Let’s tee off

- February 2020

By Brendan Egan, Senior Manager at Parbery Consulting

I play golf. I know what you’re thinking. I’m one of those people. I’m also an accountant. Both are pursuits that you need to choose your crowd carefully before you go declaring your affiliation. You want a sympathetic crowd, someone that understands.

I play golf for a variety of reasons. I started because my grandfather played and I was attracted to the game through him. It’s been a lifelong vocation, which is handy as it’s a game that can be played at any age by pretty much anyone. The greatest motivations I have for playing now are varied but include an appreciation of golf architecture (a growing interest I could really bore you with), competing with friends and family and an ongoing search for personal development.

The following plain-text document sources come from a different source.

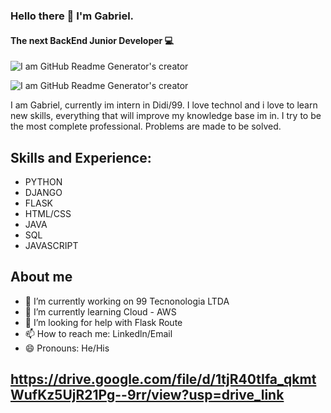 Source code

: ### Hello there 👋 I'm Gabriel.
#### The next BackEnd Junior Developer 💻

![I am GitHub Readme Generator's creator](https://pbs.twimg.com/profile_banners/740671803035619328/1686692941/600x200)

![I am GitHub Readme Generator's creator]([https://pbs.twimg.com/profile_banners/740671803035619328/1686692941/600x200](https://drive.google.com/file/d/1tjR40tIfa_qkmtWufKz5UjR21Pg--9rr/view?usp=drive_link))

I am Gabriel, currently im intern in Didi/99. I love technol and i love to learn new skills, everything that will improve my knowledge base im in.  I try to be the most complete professional. Problems are made to be solved.

## Skills and Experience:
* PYTHON
* DJANGO
* FLASK
* HTML/CSS
* JAVA
* SQL
* JAVASCRIPT

## About me 

- 🔭 I’m currently working on 99 Tecnonologia LTDA 
- 🌱 I’m currently learning Cloud - AWS 
- 🤔 I’m looking for help with Flask Route  
- 📫 How to reach me: Linkedln/Email 
- 😄 Pronouns: He/His 


## https://drive.google.com/file/d/1tjR40tIfa_qkmtWufKz5UjR21Pg--9rr/view?usp=drive_link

Personal development? The nature of the game is that you can simultaneously compete against your opponent, the course, the conditions, and yourself. One of the unique features of the game is that, depending on your ability, you get somewhere between 70 and 100 (or more) individual opportunities to hit a stationary ball per round, each time from a different environmental position and with a different objective.

Golfers can spend an excessive amount of time trying to perfect their game but every one of those unique opportunities requires a sequence of simple steps. You collate the available information and consider the options (the location of the ball, the ground it is on, the weather, where the target is); you determine a plan (the club to use, the shot shape, the intended target); you execute the plan (play the stroke); you assess the result (did the ball go where it was intended?).

Sound familiar?

The principles that apply to each and every golf stroke are basic fundamentals in the process of strategic planning encountered in any organisation. Whether you are on a Board, a Committee, or a member of the senior team in an organisation, the strategic planning process will be critical to achieving your objectives.

What are the crucial components to a strategic planning process? Let’s use the Board as our example. The Board will digest the available information and take advice from management. From there they will consider the available options to the organisation, the risks and opportunities and possible outcomes. Given the information available and the options, the Board will make decisions that determine the organisation’s strategic direction. Finally, the Board will look to receive regular reports of achievement against these strategic objectives.

Making a poor assessment, failing to have a clear plan (indecision) are death in golf and will result in a poor shot. The same applies in a business context. Making clear, unequivocal decisions based on the careful assessment of the available information is the key to clear strategic direction for a business.

So now I have another reason to play golf, as do you. I’m rehearsing my strategic planning process time and again to make me a better contributor in the organisations I’m involved with. Time to go work on my process.